- _Stored data_
· · · ·
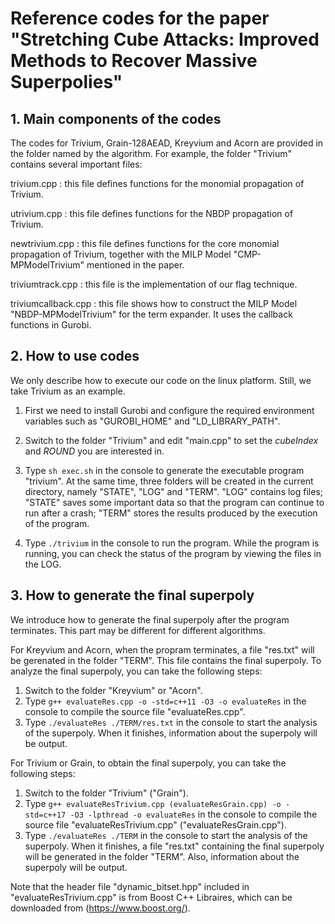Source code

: # Reference codes for the paper "Stretching Cube Attacks: Improved Methods to Recover Massive Superpolies"

## 1. Main components of the codes
The codes for Trivium, Grain-128AEAD, Kreyvium and Acorn are provided in the folder named by the algorithm. For example, the folder "Trivium" contains several important files:

trivium.cpp : this file defines functions for the monomial propagation of Trivium.

utrivium.cpp : this file defines functions for the NBDP propagation of Trivium.

newtrivium.cpp : this file defines functions for the core monomial propagation of Trivium, together with the MILP Model "CMP-MPModelTrivium" mentioned in the paper.

triviumtrack.cpp : this file is the implementation of our flag technique.

triviumcallback.cpp : this file shows how to construct the MILP Model "NBDP-MPModelTrivium" for the term expander. It uses the callback functions in Gurobi.

## 2. How to use codes
We only describe how to execute our code on the linux platform. Still, we take Trivium as an example.

1. First we need to install Gurobi and configure the required environment variables such as "GUROBI_HOME" and "LD_LIBRARY_PATH".

2. Switch to the folder "Trivium" and edit "main.cpp" to set the *cubeIndex* and *ROUND* you are interested in.

3. Type `sh exec.sh` in the console to generate the executable program "trivium". At the same time, three folders will be created in the current directory, namely 
"STATE", "LOG" and "TERM". "LOG" contains log files; "STATE" saves some important data so that the program can continue to run after a crash; "TERM" stores the results 
produced by the execution of the program.

4. Type `./trivium` in the console to run the program. While the program is running, you can check the status of the program by viewing the files in the LOG.

## 3. How to generate the final superpoly
We introduce how to generate the final superpoly after the program terminates. This part may be different for different algorithms.

For Kreyvium and Acorn, when the propram terminates, a file "res.txt" will be gerenated in the folder "TERM". This file contains the final superpoly.
To analyze the final superpoly, you can take the following steps:
1. Switch to the folder "Kreyvium" or "Acorn".
2. Type `g++ evaluateRes.cpp -o -std=c++11 -O3 -o evaluateRes` in the console to compile the source file "evaluateRes.cpp".
3. Type `./evaluateRes ./TERM/res.txt` in the console to start the analysis of the superpoly. When it finishes, information about the superpoly will be output.

For Trivium or Grain, to obtain the final superpoly, you can take the following steps:
1. Switch to the folder "Trivium" ("Grain").
2. Type `g++ evaluateResTrivium.cpp (evaluateResGrain.cpp) -o -std=c++17 -O3 -lpthread -o evaluateRes` in the console to compile the source file "evaluateResTrivium.cpp" ("evaluateResGrain.cpp").
3. Type `./evaluateRes ./TERM` in the console to start the analysis of the superpoly. When it finishes, a file "res.txt" containing the final superpoly will be generated in the folder "TERM". Also, information about the superpoly will be output.

Note that the header file "dynamic_bitset.hpp" included in "evaluateResTrivium.cpp" is from Boost C++ Libraires, which can be downloaded from (https://www.boost.org/).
· · · ·
- _TASK BRIEF_
Please find every line in the records that contains the word "Gurobi", and copy it out.

- _FINISHED EXERCISE_
triviumcallback.cpp : this file shows how to construct the MILP Model "NBDP-MPModelTrivium" for the term expander. It uses the callback functions in Gurobi.
1. First we need to install Gurobi and configure the required environment variables such as "GUROBI_HOME" and "LD_LIBRARY_PATH".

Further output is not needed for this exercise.